01. GIVERNY : MAISON ET JARDINS DE CLAUDE MONET
Una paleta viviente en el corazón de Normandía
Cruzar las puertas de la finca de Giverny es como entrar en un cuadro de Claude Monet. El maestro del impresionismo vivió allí durante 43 años, convirtiendo su casa y sus jardines en una obra de arte por derecho propio. La casa, con su fachada rosa y contraventanas verdes, ha conservado todo el encanto de la época: los visitantes pueden explorar el estudio-salón, el famoso comedor amarillo brillante y la cocina con azulejos azules de Rouen. Cada estancia refleja la vida cotidiana del pintor y su pasión por los grabados japoneses, creando una atmósfera cálida e intensamente colorida.
El exterior se divide en dos partes diferenciadas: el Clos Normand, un jardín de flores simétrico con arcos metálicos repletos de rosas, y el Jardín del Agua, situado al otro lado de la calle.

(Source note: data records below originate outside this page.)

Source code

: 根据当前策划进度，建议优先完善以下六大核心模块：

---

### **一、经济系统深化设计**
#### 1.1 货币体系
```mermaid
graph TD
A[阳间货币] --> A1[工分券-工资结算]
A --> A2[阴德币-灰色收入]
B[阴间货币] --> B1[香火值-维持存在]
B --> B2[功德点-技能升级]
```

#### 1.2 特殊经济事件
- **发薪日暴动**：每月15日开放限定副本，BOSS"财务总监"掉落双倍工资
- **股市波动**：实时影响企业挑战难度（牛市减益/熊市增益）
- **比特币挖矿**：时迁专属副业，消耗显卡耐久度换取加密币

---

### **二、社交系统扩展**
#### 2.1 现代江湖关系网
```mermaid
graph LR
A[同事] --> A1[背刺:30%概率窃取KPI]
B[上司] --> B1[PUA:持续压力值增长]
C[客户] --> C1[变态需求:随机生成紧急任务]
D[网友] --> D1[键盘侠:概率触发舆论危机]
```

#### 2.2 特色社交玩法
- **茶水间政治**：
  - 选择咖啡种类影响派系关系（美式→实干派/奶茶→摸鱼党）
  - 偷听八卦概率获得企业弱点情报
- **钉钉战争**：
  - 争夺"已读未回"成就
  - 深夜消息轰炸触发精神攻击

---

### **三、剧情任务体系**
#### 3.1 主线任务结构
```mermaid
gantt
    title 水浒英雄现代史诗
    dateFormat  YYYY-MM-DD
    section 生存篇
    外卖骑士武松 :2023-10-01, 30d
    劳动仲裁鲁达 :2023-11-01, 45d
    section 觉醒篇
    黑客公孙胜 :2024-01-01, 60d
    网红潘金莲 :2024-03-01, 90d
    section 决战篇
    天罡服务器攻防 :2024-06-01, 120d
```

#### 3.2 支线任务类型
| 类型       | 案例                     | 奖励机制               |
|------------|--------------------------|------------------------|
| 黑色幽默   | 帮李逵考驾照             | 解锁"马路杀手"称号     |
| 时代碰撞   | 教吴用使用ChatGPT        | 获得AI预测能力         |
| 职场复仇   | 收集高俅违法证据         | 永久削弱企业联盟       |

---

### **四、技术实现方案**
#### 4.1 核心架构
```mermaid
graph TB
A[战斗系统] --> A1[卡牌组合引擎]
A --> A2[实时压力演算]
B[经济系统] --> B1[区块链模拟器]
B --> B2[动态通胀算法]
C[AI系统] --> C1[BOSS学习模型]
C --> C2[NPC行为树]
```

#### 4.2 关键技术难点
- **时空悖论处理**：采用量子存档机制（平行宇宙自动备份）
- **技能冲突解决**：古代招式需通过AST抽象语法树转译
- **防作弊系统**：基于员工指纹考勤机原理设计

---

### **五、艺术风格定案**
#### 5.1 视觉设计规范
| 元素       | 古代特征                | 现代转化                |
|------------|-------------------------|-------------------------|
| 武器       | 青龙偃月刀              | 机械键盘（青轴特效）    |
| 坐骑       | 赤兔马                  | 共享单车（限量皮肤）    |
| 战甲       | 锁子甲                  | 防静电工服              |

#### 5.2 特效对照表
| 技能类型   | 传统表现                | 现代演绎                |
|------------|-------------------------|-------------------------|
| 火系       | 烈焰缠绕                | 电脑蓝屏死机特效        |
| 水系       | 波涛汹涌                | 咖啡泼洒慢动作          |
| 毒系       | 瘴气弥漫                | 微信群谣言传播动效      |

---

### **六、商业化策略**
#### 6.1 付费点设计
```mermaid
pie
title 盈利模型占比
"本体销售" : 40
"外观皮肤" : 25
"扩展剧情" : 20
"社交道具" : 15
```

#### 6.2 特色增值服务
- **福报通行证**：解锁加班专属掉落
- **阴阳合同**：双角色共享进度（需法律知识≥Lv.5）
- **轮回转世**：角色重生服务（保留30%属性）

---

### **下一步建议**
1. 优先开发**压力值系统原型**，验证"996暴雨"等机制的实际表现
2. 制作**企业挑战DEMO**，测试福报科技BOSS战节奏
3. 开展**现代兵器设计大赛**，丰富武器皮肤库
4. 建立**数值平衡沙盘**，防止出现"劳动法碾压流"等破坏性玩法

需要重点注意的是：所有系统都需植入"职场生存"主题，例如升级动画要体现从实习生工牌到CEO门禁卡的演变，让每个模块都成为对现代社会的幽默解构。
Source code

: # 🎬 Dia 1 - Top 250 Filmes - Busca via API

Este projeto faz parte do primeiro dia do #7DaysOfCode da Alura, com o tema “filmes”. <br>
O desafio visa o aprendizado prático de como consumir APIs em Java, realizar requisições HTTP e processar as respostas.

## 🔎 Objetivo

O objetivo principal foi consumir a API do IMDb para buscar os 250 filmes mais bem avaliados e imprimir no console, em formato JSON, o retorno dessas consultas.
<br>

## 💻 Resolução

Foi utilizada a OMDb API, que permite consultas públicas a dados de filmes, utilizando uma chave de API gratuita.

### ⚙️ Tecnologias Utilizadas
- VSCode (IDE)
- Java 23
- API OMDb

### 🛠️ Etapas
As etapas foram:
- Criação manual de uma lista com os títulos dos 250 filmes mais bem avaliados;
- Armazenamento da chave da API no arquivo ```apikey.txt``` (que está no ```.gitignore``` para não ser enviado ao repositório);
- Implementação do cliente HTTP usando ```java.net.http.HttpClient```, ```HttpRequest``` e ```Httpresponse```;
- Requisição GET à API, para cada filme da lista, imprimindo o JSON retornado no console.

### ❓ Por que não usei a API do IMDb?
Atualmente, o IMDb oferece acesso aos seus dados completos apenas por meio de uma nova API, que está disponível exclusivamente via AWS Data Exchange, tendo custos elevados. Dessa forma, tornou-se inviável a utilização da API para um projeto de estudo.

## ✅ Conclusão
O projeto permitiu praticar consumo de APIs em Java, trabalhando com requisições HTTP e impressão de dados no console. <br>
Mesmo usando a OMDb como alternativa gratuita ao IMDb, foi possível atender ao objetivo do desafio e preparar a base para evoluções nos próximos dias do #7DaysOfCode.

Fue aquí, alrededor del estanque de nenúfares y el famoso puente japonés, donde Monet encontró la inspiración para su serie más célebre. Entre glicinas, sauces llorones y nenúfares, el jardín ofrece un espectáculo que cambia con las estaciones y la luz, convirtiendo cada visita en una experiencia sensorial única donde naturaleza y pintura se convierten en uno.
02. CHATEAU DU CLOS LUCE PARC LEONARDO DA VINCI
03. MUSEE RODIN
Ubicado en el suntuoso Hôtel Biron, una mansión del siglo XVIII cerca de Los Inválidos, el Museo Rodin es uno de los lugares más encantadores de París. Fue aquí donde el escultor Auguste Rodin vivió y trabajó al final de su vida, legando toda su obra al estado francés. El interior serpentea a través de salones con suelos de parqué pulido y carpintería dorada, donde el mármol blanco y los imponentes bronces parecen cobrar vida con la luz natural que se cuela por los altos ventanales.
Lo más destacado, sin embargo, sigue siendo su jardín de esculturas de tres hectáreas, un auténtico oasis de verdor en el corazón de la capital. Paseando entre rosales y setos de carpes, los visitantes descubren las obras maestras monumentales del artista: El Pensador, Los Burgueses de Calais y las impresionantes Puertas del Infierno. Es esta alianza única entre la delicadeza de la arquitectura clásica, la potencia bruta de la escultura y la serenidad del parque lo que hace de este museo un interludio encantador, lejos del tumulto de París.
04. MUSEE CAMILLE CLAUDEL
Inaugurado en 2017 en la ciudad donde Camille Claudel pasó su adolescencia y dio sus primeros pasos como artista, el Museo Camille Claudel se ha convertido en un santuario esencial para su obra. Este museo, con su sobria arquitectura contemporánea que se integra armoniosamente en el centro histórico, alberga la colección pública más grande del mundo de la obra de la artista. A través de una luminosa exposición, los visitantes descubren la meteórica evolución de su talento, desde sus primeros estudios con Alfred Boucher hasta sus obras maestras de madurez, como *La Edad Madura*, *El Vals* y *La Suplicante*. El museo no se limita a aislar a Claudel, sino que la sitúa en el corazón de su época, en medio de una increíble colección de esculturas del siglo XIX, que ilustra la transición del clasicismo a la modernidad.
Recorrer las galerías es presenciar la íntima interacción de la artista con sus materiales (terracota, yeso, bronce, mármol). El museo destaca la gran sensibilidad y maestría técnica de Camille, que rivalizaban con las de su mentor y amante Auguste Rodin, a la vez que afirmaba su propio lenguaje artístico, caracterizado por el movimiento, la emoción cruda y la trágica introspección. El espacio museístico, que alberga la antigua residencia familiar de la familia Claudel, ofrece una atmósfera íntima y conmovedora, haciendo finalmente justicia a la artista que durante mucho tiempo permaneció a la sombra de los grandes de su época.